The Structure of CELST.

Subtest	Test Purposes	Test Format	No. of Test Item	Full Marks	Testing Time
Part I	Pronunciation and intonation	Reading aloud	1	20 points	About 30 minutes
Part II	Abilities of receiving and comprehending information; and abilities of asking and answering interactive questions	Role playing	1	16 points
Part III	Comprehensive abilities of listening and speaking	Story retelling	1	24 points
Total			3	60 points

Incorporating the CELST into the NMET was expected to enable a more comprehensive evaluation of the English communication abilities of secondary graduates, and to support the improvement of secondary-level English education (Liu, 2011). However, the public has been concerned about the abrupt introduction of the CELST, due to insufficient evidence of the test’s validity and the lack of relevant studies to support this innovation (Qi, 2010). In this situation, it has become critical to ‘assure that what we count counts’ (Bachman, 2000: 1).

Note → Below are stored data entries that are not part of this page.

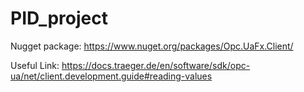 # PID_project

Nugget package:
https://www.nuget.org/packages/Opc.UaFx.Client/


Useful Link:
https://docs.traeger.de/en/software/sdk/opc-ua/net/client.development.guide#reading-values

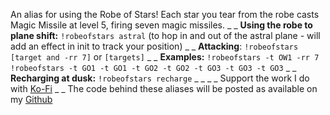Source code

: An alias for using the Robe of Stars!  Each star you tear from the robe casts Magic Missile at level 5, firing seven magic missiles.
_ _
**Using the robe to plane shift:**
`!robeofstars astral`
(to hop in and out of the astral plane - will add an effect in init to track your position)
_ _
**Attacking**:
`!robeofstars [target and -rr 7]` or `[targets]`
_ _
__Examples:__
`!robeofstars -t OW1 -rr 7`
`!robeofstars -t GO1 -t GO1 -t GO2 -t GO2 -t GO3 -t GO3 -t GO3`
_ _
**Recharging at dusk:**
`!robeofstars recharge`
_ _
_ _
Support the work I do with [Ko-Fi](https://ko-fi.com/thereverendb)
_ _
The code behind these aliases will be posted as available on my  [Github](https://github.com/TheReverendB/avrae-aliases)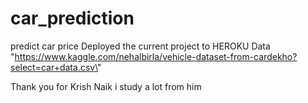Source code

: # car_prediction
predict car price
Deployed the current project to HEROKU
Data "https://www.kaggle.com/nehalbirla/vehicle-dataset-from-cardekho?select=car+data.csv\"
 
 Thank you for Krish Naik i study a lot from him

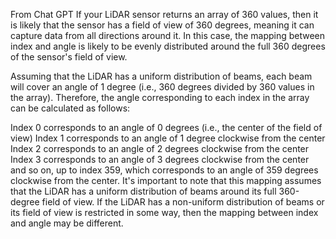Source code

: From Chat GPT
If your LiDAR sensor returns an array of 360 values, then it is likely that the sensor has a field of view of 360 degrees, meaning it can capture data from all directions around it. In this case, the mapping between index and angle is likely to be evenly distributed around the full 360 degrees of the sensor's field of view.

Assuming that the LiDAR has a uniform distribution of beams, each beam will cover an angle of 1 degree (i.e., 360 degrees divided by 360 values in the array). Therefore, the angle corresponding to each index in the array can be calculated as follows:

Index 0 corresponds to an angle of 0 degrees (i.e., the center of the field of view)
Index 1 corresponds to an angle of 1 degree clockwise from the center
Index 2 corresponds to an angle of 2 degrees clockwise from the center
Index 3 corresponds to an angle of 3 degrees clockwise from the center
and so on, up to index 359, which corresponds to an angle of 359 degrees clockwise from the center.
It's important to note that this mapping assumes that the LiDAR has a uniform distribution of beams around its full 360-degree field of view. If the LiDAR has a non-uniform distribution of beams or its field of view is restricted in some way, then the mapping between index and angle may be different.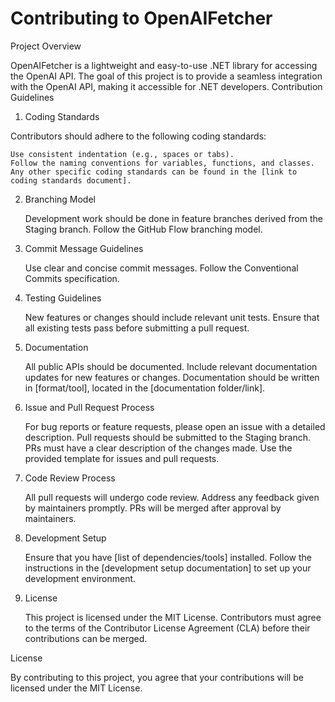 Contributing to OpenAIFetcher
===
Project Overview

OpenAIFetcher is a lightweight and easy-to-use .NET library for accessing the OpenAI API. The goal of this project is to provide a seamless integration with the OpenAI API, making it accessible for .NET developers.
Contribution Guidelines
1. Coding Standards

Contributors should adhere to the following coding standards:

    Use consistent indentation (e.g., spaces or tabs).
    Follow the naming conventions for variables, functions, and classes.
    Any other specific coding standards can be found in the [link to coding standards document].

2. Branching Model

    Development work should be done in feature branches derived from the Staging branch.
    Follow the GitHub Flow branching model.

3. Commit Message Guidelines

    Use clear and concise commit messages.
    Follow the Conventional Commits specification.

4. Testing Guidelines

    New features or changes should include relevant unit tests.
    Ensure that all existing tests pass before submitting a pull request.

5. Documentation

    All public APIs should be documented.
    Include relevant documentation updates for new features or changes.
    Documentation should be written in [format/tool], located in the [documentation folder/link].

6. Issue and Pull Request Process

    For bug reports or feature requests, please open an issue with a detailed description.
    Pull requests should be submitted to the Staging branch.
    PRs must have a clear description of the changes made.
    Use the provided template for issues and pull requests.

7. Code Review Process

    All pull requests will undergo code review.
    Address any feedback given by maintainers promptly.
    PRs will be merged after approval by maintainers.

8. Development Setup

    Ensure that you have [list of dependencies/tools] installed.
    Follow the instructions in the [development setup documentation] to set up your development environment.

9. License

    This project is licensed under the MIT License.
    Contributors must agree to the terms of the Contributor License Agreement (CLA) before their contributions can be merged.

License

By contributing to this project, you agree that your contributions will be licensed under the MIT License.
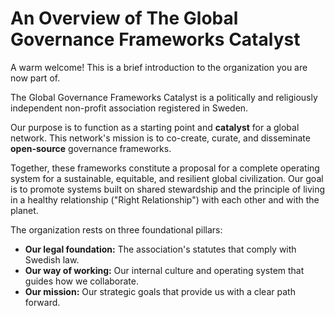 <!-- This file is automatically copied from documentation/onboarding/en/welcome-kit/overview.md -->

# **An Overview of The Global Governance Frameworks Catalyst**

A warm welcome! This is a brief introduction to the organization you are now part of.

The Global Governance Frameworks Catalyst is a politically and religiously independent non-profit association registered in Sweden.

Our purpose is to function as a starting point and **catalyst** for a global network. This network's mission is to co-create, curate, and disseminate **open-source** governance frameworks.

Together, these frameworks constitute a proposal for a complete operating system for a sustainable, equitable, and resilient global civilization. Our goal is to promote systems built on shared stewardship and the principle of living in a healthy relationship ("Right Relationship") with each other and with the planet.

The organization rests on three foundational pillars:

* **Our legal foundation:** The association's statutes that comply with Swedish law.
* **Our way of working:** Our internal culture and operating system that guides how we collaborate.
* **Our mission:** Our strategic goals that provide us with a clear path forward.
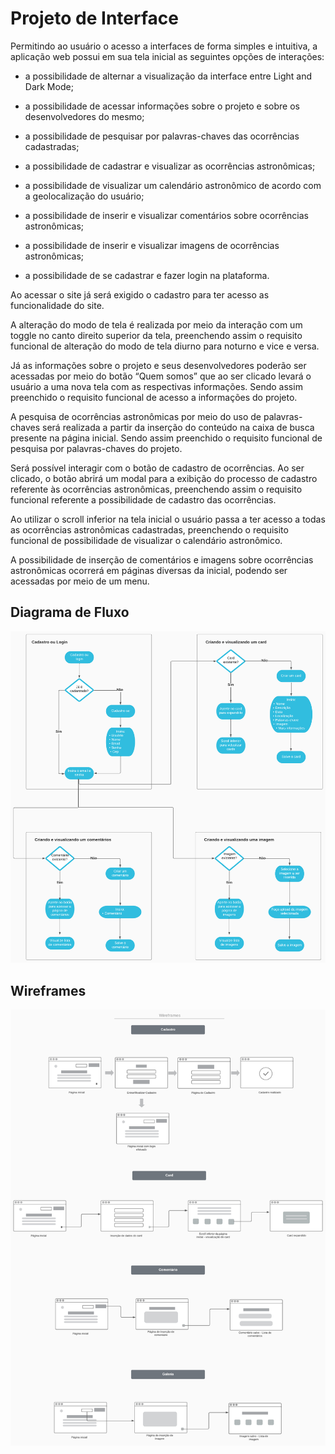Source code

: 
# Projeto de Interface

Permitindo ao usuário o acesso a interfaces de forma simples e intuitiva, a aplicação web possui em sua tela inicial as seguintes opções de interações:

-   a possibilidade de alternar a visualização da interface entre  Light and Dark Mode;
    
-   a possibilidade de acessar informações sobre o projeto e sobre os desenvolvedores do mesmo;
    
-   a possibilidade de pesquisar por palavras-chaves das ocorrências cadastradas;
    
-   a possibilidade de cadastrar e visualizar as ocorrências astronômicas;

-   a possibilidade de visualizar um calendário astronômico de acordo com a geolocalização do usuário;

-   a possibilidade de inserir e visualizar comentários sobre ocorrências astronômicas;

-   a possibilidade de inserir e visualizar imagens de ocorrências astronômicas;

-   a possibilidade de se cadastrar e fazer login na plataforma.


Ao acessar o site já será exigido o cadastro para ter acesso as funcionalidade do site.
    
A alteração do modo de tela é realizada por meio da interação com um toggle no canto direito superior da tela, preenchendo assim o requisito funcional de alteração do modo de tela diurno para noturno e vice e versa.

Já as informações sobre o projeto e seus desenvolvedores poderão ser acessadas por meio do botão “Quem somos” que ao ser clicado levará o usuário a uma nova tela com as respectivas informações. Sendo assim preenchido o requisito funcional de acesso a informações do projeto.

A pesquisa de ocorrências astronômicas por meio do uso de palavras-chaves será realizada a partir da inserção do conteúdo na caixa de busca presente na página inicial. Sendo assim preenchido o requisito funcional de pesquisa por palavras-chaves do projeto.

Será possível interagir com o botão de cadastro de ocorrências. Ao ser clicado, o botão abrirá um modal para a exibição do processo de cadastro referente às ocorrências astronômicas, preenchendo assim o requisito funcional referente a possibilidade de cadastro das ocorrências.

Ao utilizar o scroll inferior na tela inicial o usuário passa a ter acesso a todas as ocorrências astronômicas cadastradas, preenchendo o requisito funcional de possibilidade de visualizar o calendário astronômico.

A possibilidade de inserção de comentários e imagens sobre ocorrências astronômicas ocorrerá em páginas diversas da inicial, podendo ser acessadas por meio de um menu. 

## Diagrama de Fluxo

<img src="img/Diagrama de fluxo.png"/>

## Wireframes
<img src="img/Wireframe.png"/>
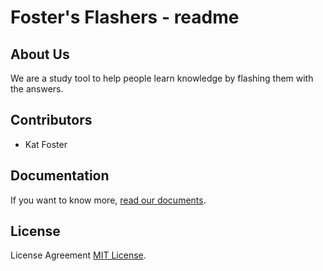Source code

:# Foster's Flashers - readme

## About Us
  We are a study tool to help people learn knowledge by flashing them with the answers.

## Contributors
  + Kat Foster

## Documentation
  If you want to know more, [read our documents](http://google.com).

## License
  License Agreement [MIT License](https://github.com/1806-jun04-net/kat-code/blob/master/LICENSE).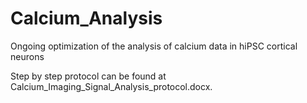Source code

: # Calcium_Analysis
Ongoing optimization of the analysis of calcium data in hiPSC cortical neurons

Step by step protocol can be found at Calcium_Imaging_Signal_Analysis_protocol.docx.

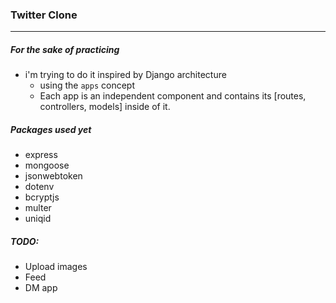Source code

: ### Twitter Clone
-----------------
##### For the sake of practicing

- i'm trying to do it inspired by Django architecture
    - using the `apps` concept
    - Each app is an independent component and contains its [routes, controllers, models] inside of it.


##### Packages used yet
- express
- mongoose
- jsonwebtoken
- dotenv
- bcryptjs
- multer
- uniqid


##### TODO:
- Upload images
- Feed
- DM app
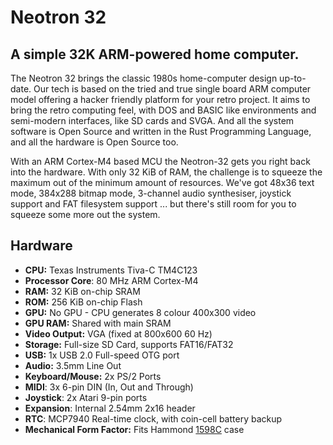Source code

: # Neotron 32

## A simple 32K ARM-powered home computer.

The Neotron 32 brings the classic 1980s home-computer design up-to-date. Our tech is based on the tried and true single board ARM computer model offering a hacker friendly platform for your retro project. It aims to bring the retro computing feel, with DOS and BASIC like environments and semi-modern interfaces, like SD cards and SVGA. And all the system software is Open Source and written in the Rust Programming Language, and all the hardware is Open Source too.

With an ARM Cortex-M4 based MCU the Neotron-32 gets you right back into the hardware. With only 32 KiB of RAM, the challenge is to squeeze the maximum out of the minimum amount of resources. We've got 48x36 text mode, 384x288 bitmap mode, 3-channel audio synthesiser, joystick support and FAT filesystem support ... but there's still room for you to squeeze some more out the system.

## Hardware

  - **CPU:** Texas Instruments Tiva-C TM4C123
  - **Processor Core**: 80 MHz ARM Cortex-M4
  - **RAM:** 32 KiB on-chip SRAM
  - **ROM:** 256 KiB on-chip Flash
  - **GPU:** No GPU - CPU generates 8 colour 400x300 video
  - **GPU RAM:** Shared with main SRAM
  - **Video Output:** VGA (fixed at 800x600 60 Hz)
  - **Storage:** Full-size SD Card, supports FAT16/FAT32
  - **USB:** 1x USB 2.0 Full-speed OTG port
  - **Audio:** 3.5mm Line Out
  - **Keyboard/Mouse:** 2x PS/2 Ports
  - **MIDI**: 3x 6-pin DIN (In, Out and Through)
  - **Joystick**: 2x Atari 9-pin ports
  - **Expansion**: Internal 2.54mm 2x16 header
  - **RTC**: MCP7940 Real-time clock, with coin-cell battery backup
  - **Mechanical Form Factor:** Fits Hammond [1598C] case

[1598C]: http://www.hammondmfg.com/pdf/1598C.pdf


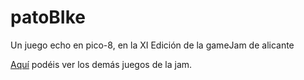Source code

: # patoBIke

Un juego echo en pico-8, en la XI Edición de la gameJam de alicante

[Aquí](https://www.gamejamalicante.com/grupos/) podéis ver los demás juegos de la jam.
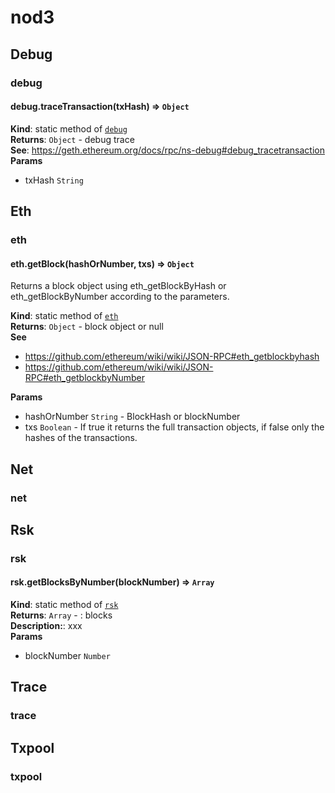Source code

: # nod3

## Debug
<a name="module_debug"></a>

### debug
<a name="module_debug.traceTransaction"></a>

#### debug.traceTransaction(txHash) ⇒ <code>Object</code>
**Kind**: static method of [<code>debug</code>](#module_debug)  
**Returns**: <code>Object</code> - debug trace  
**See**: https://geth.ethereum.org/docs/rpc/ns-debug#debug_tracetransaction  
**Params**

- txHash <code>String</code>


## Eth
<a name="module_eth"></a>

### eth
<a name="module_eth.getBlock"></a>

#### eth.getBlock(hashOrNumber, txs) ⇒ <code>Object</code>
Returns a block object using eth_getBlockByHash or eth_getBlockByNumber according to the parameters.

**Kind**: static method of [<code>eth</code>](#module_eth)  
**Returns**: <code>Object</code> - block object or null  
**See**

- https://github.com/ethereum/wiki/wiki/JSON-RPC#eth_getblockbyhash
- https://github.com/ethereum/wiki/wiki/JSON-RPC#eth_getblockbyNumber

**Params**

- hashOrNumber <code>String</code> - BlockHash or blockNumber
- txs <code>Boolean</code> - If true it returns the full transaction objects, if false only the hashes of the transactions.


## Net
<a name="module_net"></a>

### net

## Rsk
<a name="module_rsk"></a>

### rsk
<a name="module_rsk.getBlocksByNumber"></a>

#### rsk.getBlocksByNumber(blockNumber) ⇒ <code>Array</code>
**Kind**: static method of [<code>rsk</code>](#module_rsk)  
**Returns**: <code>Array</code> - : blocks  
**Description:**: xxx  
**Params**

- blockNumber <code>Number</code>


## Trace
<a name="module_trace"></a>

### trace

## Txpool
<a name="module_txpool"></a>

### txpool

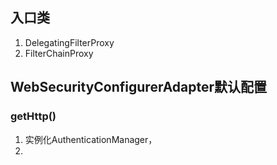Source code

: ## 入口类

1. DelegatingFilterProxy
2. FilterChainProxy



## WebSecurityConfigurerAdapter默认配置

### getHttp()

1. 实例化AuthenticationManager，
2. 

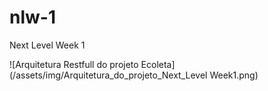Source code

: # nlw-1
<p>Next Level Week 1</p>
![Arquitetura Restfull do projeto Ecoleta](/assets/img/Arquitetura_do_projeto_Next_Level Week1.png)
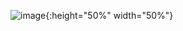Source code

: 
![image](https://drive.google.com/uc?export=view&id=1_8y9jYwp1cFnVYDLkO34DEEdf_cipICh){:height="50%" width="50%"}
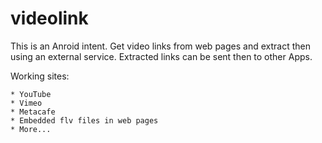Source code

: # videolink

This is an Anroid intent. Get video links from web pages and
extract then using an external service. Extracted links can 
be sent then to other Apps.

Working sites:

	* YouTube
	* Vimeo
	* Metacafe
	* Embedded flv files in web pages
	* More...

	
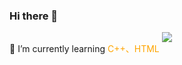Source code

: ### Hi there 👋
<div align="center"> <img src="https://metrics.lecoq.io/iamwuz?template=classic&config.timezone=Asia%2FShanghai"> </div>
🌱 I’m currently learning <span style="color:orange;">C++、HTML</span><br>

<!--
**iamwuz/iamwuz** is a ✨ _special_ ✨ repository because its `README.md` (this file) appears on your GitHub profile.

Here are some ideas to get you started:

- 🔭 I’m currently working on ...
- 🌱 I’m currently learning ...
- 👯 I’m looking to collaborate on ...
- 🤔 I’m looking for help with ...
- 💬 Ask me about ...
- 📫 How to reach me: ...
- 😄 Pronouns: ...
- ⚡ Fun fact: ...
-->
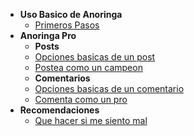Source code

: - **Uso Basico de Anoringa**
    - [Primeros Pasos](/)
- **Anoringa Pro**
    - **Posts**
    - [Opciones basicas de un post](post_basic)
    - [Postea como un campeon](post_pro)
    - **Comentarios**
    - [Opciones basicas de un comentario](https://www.youtube.com/watch?v=dzeQ2irb04k&ab_channel=PVM)
    - [Comenta como un pro](https://www.youtube.com/watch?v=R6F7-5CUuBM&ab_channel=LosManosOverPower)
- **Recomendaciones**
    - [Que hacer si me siento mal](https://www.youtube.com/watch?v=Sa81xwD1SCg&list=PLdzr-RFs1m0MBfFUf6FrdVIcdMz9MG8OU&ab_channel=Titopin1590)
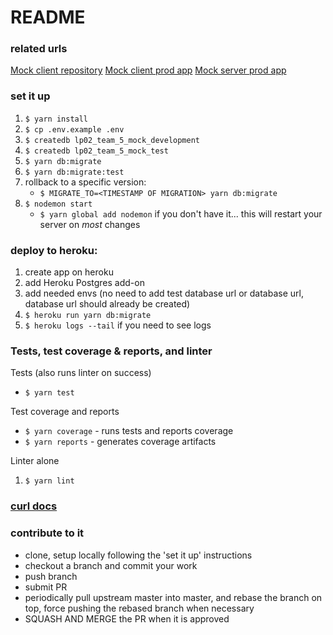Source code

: # README

### related urls
[Mock client repository](https://github.com/Rosith/letsbook-client)
[Mock client prod app](https://letsbook-client.herokuapp.com/)
[Mock server prod app](https://letsbook-server.herokuapp.com/)

### set it up

1. `$ yarn install`
1. `$ cp .env.example .env`
1. `$ createdb lp02_team_5_mock_development`
1. `$ createdb lp02_team_5_mock_test`
1. `$ yarn db:migrate`
1. `$ yarn db:migrate:test`
1. rollback to a specific version:
    * `$ MIGRATE_TO=<TIMESTAMP OF MIGRATION> yarn db:migrate`
1. `$ nodemon start`
    * `$ yarn global add nodemon` if you don't have it... this will restart your server on *most* changes

### deploy to heroku:
1. create app on heroku
1. add Heroku Postgres add-on
1. add needed envs (no need to add test database url or database url, database url should already be created)
1. `$ heroku run yarn db:migrate`
1. `$ heroku logs --tail` if you need to see logs

### Tests, test coverage & reports, and linter
Tests (also runs linter on success)
* `$ yarn test`

Test coverage and reports
* `$ yarn coverage` - runs tests and reports coverage
* `$ yarn reports` - generates coverage artifacts

Linter alone
1. `$ yarn lint`

### [curl docs](./curl.md)

### contribute to it
* clone, setup locally following the 'set it up' instructions
* checkout a branch and commit your work
* push branch
* submit PR
* periodically pull upstream master into master, and rebase the branch on top, force pushing the rebased branch when necessary
* SQUASH AND MERGE the PR when it is approved
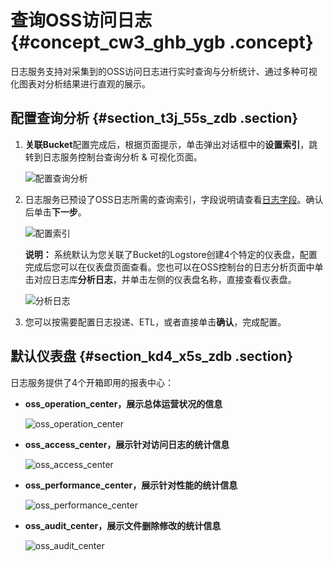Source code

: # 查询OSS访问日志 {#concept_cw3_ghb_ygb .concept}

日志服务支持对采集到的OSS访问日志进行实时查询与分析统计、通过多种可视化图表对分析结果进行直观的展示。

## 配置查询分析 {#section_t3j_55s_zdb .section}

1.  **关联Bucket**配置完成后，根据页面提示，单击弹出对话框中的**设置索引**，跳转到日志服务控制台查询分析 & 可视化页面。

    ![](images/39791_zh-CN.png "配置查询分析")

2.  日志服务已预设了OSS日志所需的查询索引，字段说明请查看[日志字段](intl.zh-CN/用户指南/云产品采集/OSS访问日志/日志字段.md)。确认后单击**下一步**。

    ![](images/39792_zh-CN.png "配置索引")

    **说明：** 系统默认为您关联了Bucket的Logstore创建4个特定的仪表盘，配置完成后您可以在仪表盘页面查看。您也可以在OSS控制台的日志分析页面中单击对应日志库**分析日志**，并单击左侧的仪表盘名称，直接查看仪表盘。

    ![](images/39795_zh-CN.png "分析日志")

3.  您可以按需要配置日志投递、ETL，或者直接单击**确认**，完成配置。

## 默认仪表盘 {#section_kd4_x5s_zdb .section}

日志服务提供了4个开箱即用的报表中心：

-   **oss\_operation\_center，展示总体运营状况的信息** 

    ![](images/39796_zh-CN.png "oss_operation_center")

-   **oss\_access\_center，展示针对访问日志的统计信息** 

    ![](images/39797_zh-CN.png "oss_access_center")

-   **oss\_performance\_center，展示针对性能的统计信息** 

    ![](images/39798_zh-CN.png "oss_performance_center")

-   **oss\_audit\_center，展示文件删除修改的统计信息** 

    ![](images/39799_zh-CN.png "oss_audit_center")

The chief designer of the CELST, Zeng (2010) reported on the construct validation of the COET (the predecessor of the CELST) by soliciting expert judgments. Zeng found that although the COET involved unidirectional interaction, the communicative abilities of students could still be assessed to a high degree. However, Zeng’s study only represented the perspectives of experts in language testing and teaching concerning the validity of the COET. At this point, there is a need for further validation research on the CELST, which also involves assessment of listening ability, and has become a requirement for each secondary school graduate who takes the NMET in Guangdong Province.

Research Questions

Three linked research questions were asked to explore the validity of the CELST through the perspectives of student test takers.

What do students think of the design of the CELST?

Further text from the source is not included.